Turning away with narrowed eyes, Kasimir looked out at the dance floor. He moved slowly through the people, on the edge of the party. Then he saw his brother.


Seeing Vladimir’s face was almost startling. For a split instant, Kasimir saw him walking ahead in the snow on the way to school, always ahead of him, whether chopping firewood, chasing newborn calves through the Alaskan forest, or fishing frozen lakes for hours through a cut-out hole in the ice. Wait for me, Volodya, Kasimir had always cried. Wait for me. But his brother had never waited.


Now, Kasimir’s jaw set.


In the last ten years, Vladimir had grown more powerful, more distinguished in his appearance and certainly richer. He also now had faint lines at his eyes as he smiled down at the woman in his arms.


Bree Dalton. The older sister that Josie had sacrificed so much, risked so much, to save. And there was Bree, laughing and flirting and apparently having the time of her life in his great-grandmother’s peridot necklace and a fancy ball gown.


Watching them with dark thoughts, Kasimir waited in the shadows until Vladimir left Bree alone on the dance floor. And then Kasimir approached her. He talked to her in low, terse tones. And five minutes later, he left Bree on the dance floor, her face shocked and trembling with fear.


Serves her right, Kasimir thought with cold fury as he left the Tsarina’s palace. Josie had been so desperate to save her, and Bree had been enjoying herself all this time as Vladimir’s mistress. A tight ache filled his throat.


So much for Josie’s sacrifice.


And still, after everything she’d done for Bree, when Josie had briefly spoken to her sister, she’d still tried to apologize.
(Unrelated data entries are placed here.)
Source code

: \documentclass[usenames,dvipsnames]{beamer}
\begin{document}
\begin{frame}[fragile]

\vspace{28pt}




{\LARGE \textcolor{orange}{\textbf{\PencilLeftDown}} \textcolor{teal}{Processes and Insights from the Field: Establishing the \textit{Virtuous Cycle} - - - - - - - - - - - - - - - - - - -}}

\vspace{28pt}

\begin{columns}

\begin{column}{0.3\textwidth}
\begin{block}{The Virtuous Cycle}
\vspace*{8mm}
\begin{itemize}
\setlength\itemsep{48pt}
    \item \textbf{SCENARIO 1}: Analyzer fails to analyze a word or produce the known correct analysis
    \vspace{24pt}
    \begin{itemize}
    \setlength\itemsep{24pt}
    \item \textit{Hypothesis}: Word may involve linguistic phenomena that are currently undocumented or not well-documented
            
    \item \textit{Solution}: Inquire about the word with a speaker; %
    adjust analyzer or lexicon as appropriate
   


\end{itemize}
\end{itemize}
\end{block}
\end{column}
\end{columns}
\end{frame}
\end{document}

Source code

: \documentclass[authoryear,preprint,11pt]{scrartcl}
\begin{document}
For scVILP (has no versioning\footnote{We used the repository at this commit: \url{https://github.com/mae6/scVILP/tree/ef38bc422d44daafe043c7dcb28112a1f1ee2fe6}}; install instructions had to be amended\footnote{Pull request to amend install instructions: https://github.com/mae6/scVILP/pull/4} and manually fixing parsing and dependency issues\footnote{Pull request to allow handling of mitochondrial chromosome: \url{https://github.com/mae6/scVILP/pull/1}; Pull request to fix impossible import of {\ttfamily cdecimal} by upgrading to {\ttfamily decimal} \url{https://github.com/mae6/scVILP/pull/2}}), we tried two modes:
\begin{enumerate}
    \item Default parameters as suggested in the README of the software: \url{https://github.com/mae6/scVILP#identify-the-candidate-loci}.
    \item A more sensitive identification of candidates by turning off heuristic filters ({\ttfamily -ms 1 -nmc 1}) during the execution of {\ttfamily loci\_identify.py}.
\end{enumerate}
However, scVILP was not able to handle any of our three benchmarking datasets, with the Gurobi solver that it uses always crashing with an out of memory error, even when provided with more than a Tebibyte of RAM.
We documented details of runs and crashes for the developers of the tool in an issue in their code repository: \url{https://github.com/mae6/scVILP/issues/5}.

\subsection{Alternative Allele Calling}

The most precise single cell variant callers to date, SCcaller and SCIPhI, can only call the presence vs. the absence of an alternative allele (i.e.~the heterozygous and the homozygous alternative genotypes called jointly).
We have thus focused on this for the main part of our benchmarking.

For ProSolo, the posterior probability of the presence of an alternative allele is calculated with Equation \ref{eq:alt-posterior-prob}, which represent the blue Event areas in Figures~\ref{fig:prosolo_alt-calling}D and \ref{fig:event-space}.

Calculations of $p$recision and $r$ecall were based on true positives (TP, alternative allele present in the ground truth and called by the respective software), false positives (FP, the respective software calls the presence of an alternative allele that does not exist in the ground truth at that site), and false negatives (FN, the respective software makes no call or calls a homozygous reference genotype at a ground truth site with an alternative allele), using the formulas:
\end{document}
Kasimir exhaled as his chauffeur turned the black Rolls-Royce farther from the palace and through the snowy, frozen sprawl of St. Petersburg. Letting the two sisters briefly speak on the phone had been a calculated gamble.


Where are you? Bree had gasped. There was a pause, in which Kasimir overheard Josie’s blurted-out apology, begging her sister’s forgiveness for her marriage of convenience. Panicked, Bree had cried, But where are you?


He’d taken the phone away before Josie could blurt out that she was right here, in St. Petersburg, not in Morocco at all. Now, Kasimir silently looked out at the moonlit night, at passing fields of snow, laced with black trees.